Mutations in alpha-tubulin cause abnormal neuronal migration in mice and lissencephaly in humans.
Keays DA., Tian G., Poirier K., Huang GJ., Siebold C., Cleak J., Oliver PL., Fray M., Harvey RJ., Molnár Z., Piñon MC., Dear N., Valdar W., Brown SD., Davies KE., Rawlins JN., Cowan NJ., Nolan P., Chelly J., Flint J.

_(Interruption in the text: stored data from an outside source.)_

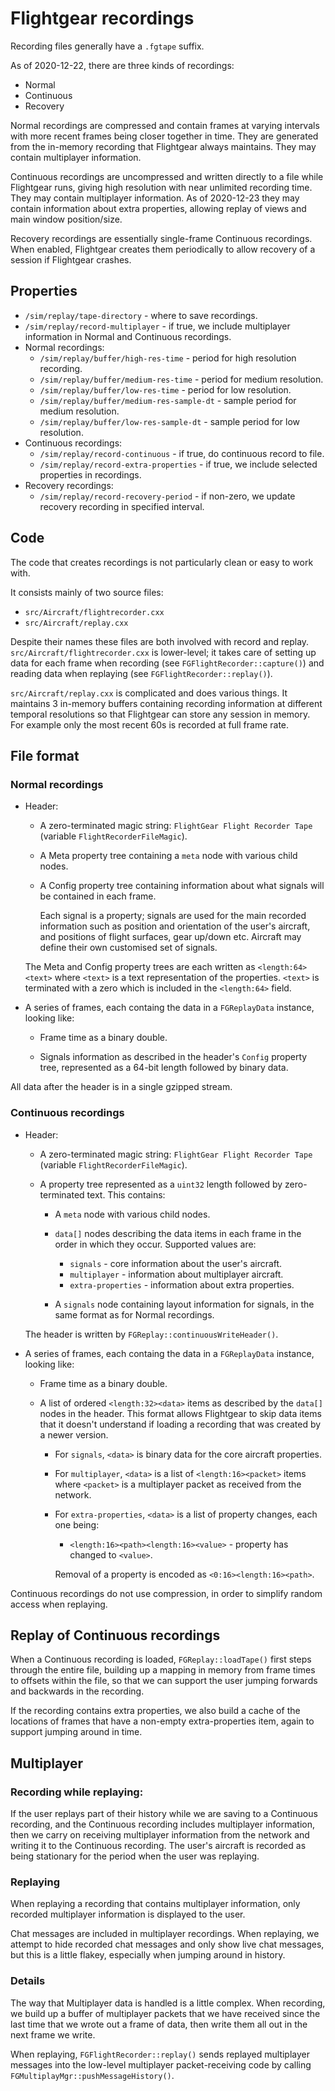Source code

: # Flightgear recordings

Recording files generally have a `.fgtape` suffix.

As of 2020-12-22, there are three kinds of recordings:

* Normal
* Continuous
* Recovery

Normal recordings are compressed and contain frames at varying intervals with more recent frames being closer together in time. They are generated from the in-memory recording that Flightgear always maintains. They may contain multiplayer information.

Continuous recordings are uncompressed and written directly to a file while Flightgear runs, giving high resolution with near unlimited recording time. They may contain multiplayer information. As of 2020-12-23 they may contain information about extra properties, allowing replay of views and main window position/size.

Recovery recordings are essentially single-frame Continuous recordings. When enabled, Flightgear creates them periodically to allow recovery of a session if Flightgear crashes.

## Properties

* `/sim/replay/tape-directory` - where to save recordings.
* `/sim/replay/record-multiplayer` - if true, we include multiplayer information in Normal and Continuous recordings.
* Normal recordings:
    * `/sim/replay/buffer/high-res-time` - period for high resolution recording.
    * `/sim/replay/buffer/medium-res-time` - period for medium resolution.
    * `/sim/replay/buffer/low-res-time` - period for low resolution.
    * `/sim/replay/buffer/medium-res-sample-dt` - sample period for medium resolution.
    * `/sim/replay/buffer/low-res-sample-dt` - sample period for low resolution.
* Continuous recordings:
    * `/sim/replay/record-continuous` - if true, do continuous record to file.
    * `/sim/replay/record-extra-properties` - if true, we include selected properties in recordings.
* Recovery recordings:
    * `/sim/replay/record-recovery-period` - if non-zero, we update recovery recording in specified interval.

## Code 

The code that creates recordings is not particularly clean or easy to work with.

It consists mainly of two source files:

* `src/Aircraft/flightrecorder.cxx`
* `src/Aircraft/replay.cxx`

Despite their names these files are both involved with record and replay. `src/Aircraft/flightrecorder.cxx` is lower-level; it takes care of setting up data for each frame when recording (see `FGFlightRecorder::capture()`) and reading data when replaying (see `FGFlightRecorder::replay()`).

`src/Aircraft/replay.cxx` is complicated and does various things. It maintains 3 in-memory buffers containing recording information at different temporal resolutions so that Flightgear can store any session in memory. For example only the most recent 60s is recorded at full frame rate.

## File format

### Normal recordings

* Header:

    * A zero-terminated magic string: `FlightGear Flight Recorder Tape` (variable `FlightRecorderFileMagic`).

    * A Meta property tree containing a `meta` node with various child nodes.
    
    * A Config property tree containing information about what signals will be contained in each frame.
    
        Each signal is a property; signals are used for the main recorded information such as position and orientation of the user's aircraft, and positions of flight surfaces, gear up/down etc. Aircraft may define their own customised set of signals.

    The Meta and Config property trees are each written as `<length:64><text>` where `<text>` is a text representation of the properties. `<text>` is terminated with a zero which is included in the `<length:64>` field.

* A series of frames, each containg the data in a `FGReplayData` instance, looking like:

    * Frame time as a binary double.
    
    * Signals information as described in the header's `Config` property tree, represented as a 64-bit length followed by binary data.

All data after the header is in a single gzipped stream.

### Continuous recordings

* Header:

    * A zero-terminated magic string: `FlightGear Flight Recorder Tape` (variable `FlightRecorderFileMagic`).

    * A property tree represented as a `uint32` length followed by zero-terminated text. This contains:

        * A `meta` node with various child nodes.

        * `data[]` nodes describing the data items in each frame in the order in which they occur. Supported values are:

            * `signals` - core information about the user's aircraft.
            * `multiplayer` - information about multiplayer aircraft.
            * `extra-properties` - information about extra properties.

        * A `signals` node containing layout information for signals, in the same format as for Normal recordings.

    The header is written by `FGReplay::continuousWriteHeader()`.

* A series of frames, each containg the data in a `FGReplayData` instance, looking like:

    * Frame time as a binary double.
    
    * A list of ordered `<length:32><data>` items as described by the `data[]` nodes in the header. This format allows Flightgear to skip data items that it doesn't understand if loading a recording that was created by a newer version.
        
        * For `signals`, `<data>` is binary data for the core aircraft properties.
    
        * For `multiplayer`, `<data>` is a list of `<length:16><packet>` items where `<packet>` is a multiplayer packet as received from the network.

        * For `extra-properties`, `<data>` is a list of property changes, each one being:

            * `<length:16><path><length:16><value>` - property <path> has changed to `<value>`.
        
            Removal of a property is encoded as `<0:16><length:16><path>`.

Continuous recordings do not use compression, in order to simplify random access when replaying.


## Replay of Continuous recordings

When a Continuous recording is loaded, `FGReplay::loadTape()` first steps through the entire file, building up a mapping in memory from frame times to offsets within the file, so that we can support the user jumping forwards and backwards in the recording.

If the recording contains extra properties, we also build a cache of the locations of frames that have a non-empty extra-properties item, again to support jumping around in time.


## Multiplayer

### Recording while replaying:

If the user replays part of their history while we are saving to a Continuous recording, and the Continuous recording includes multiplayer information, then we carry on receiving multiplayer information from the network and writing it to the Continuous recording. The user's aircraft is recorded as being stationary for the period when the user was replaying.

### Replaying

When replaying a recording that contains multiplayer information, only recorded multiplayer information is displayed to the user.

Chat messages are included in multiplayer recordings. When replaying, we attempt to hide recorded chat messages and only show live chat messages, but this is a little flakey, especially when jumping around in history.


### Details

The way that Multiplayer data is handled is a little complex. When recording, we build up a buffer of multiplayer packets that we have received since the last time that we wrote out a frame of data, then write them all out in the next frame we write.

When replaying, `FGFlightRecorder::replay()` sends replayed multiplayer messages into the low-level multiplayer packet-receiving code by calling `FGMultiplayMgr::pushMessageHistory()`.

The development of the mammalian brain is dependent on extensive neuronal migration. Mutations in mice and humans that affect neuronal migration result in abnormal lamination of brain structures with associated behavioral deficits. Here, we report the identification of a hyperactive N-ethyl-N-nitrosourea (ENU)-induced mouse mutant with abnormalities in the laminar architecture of the hippocampus and cortex, accompanied by impaired neuronal migration. We show that the causative mutation lies in the guanosine triphosphate (GTP) binding pocket of alpha-1 tubulin (Tuba1) and affects tubulin heterodimer formation. Phenotypic similarity with existing mouse models of lissencephaly led us to screen a cohort of patients with developmental brain anomalies. We identified two patients with de novo mutations in TUBA3, the human homolog of Tuba1. This study demonstrates the utility of ENU mutagenesis in the mouse as a means to discover the basis of human neurodevelopmental disorders.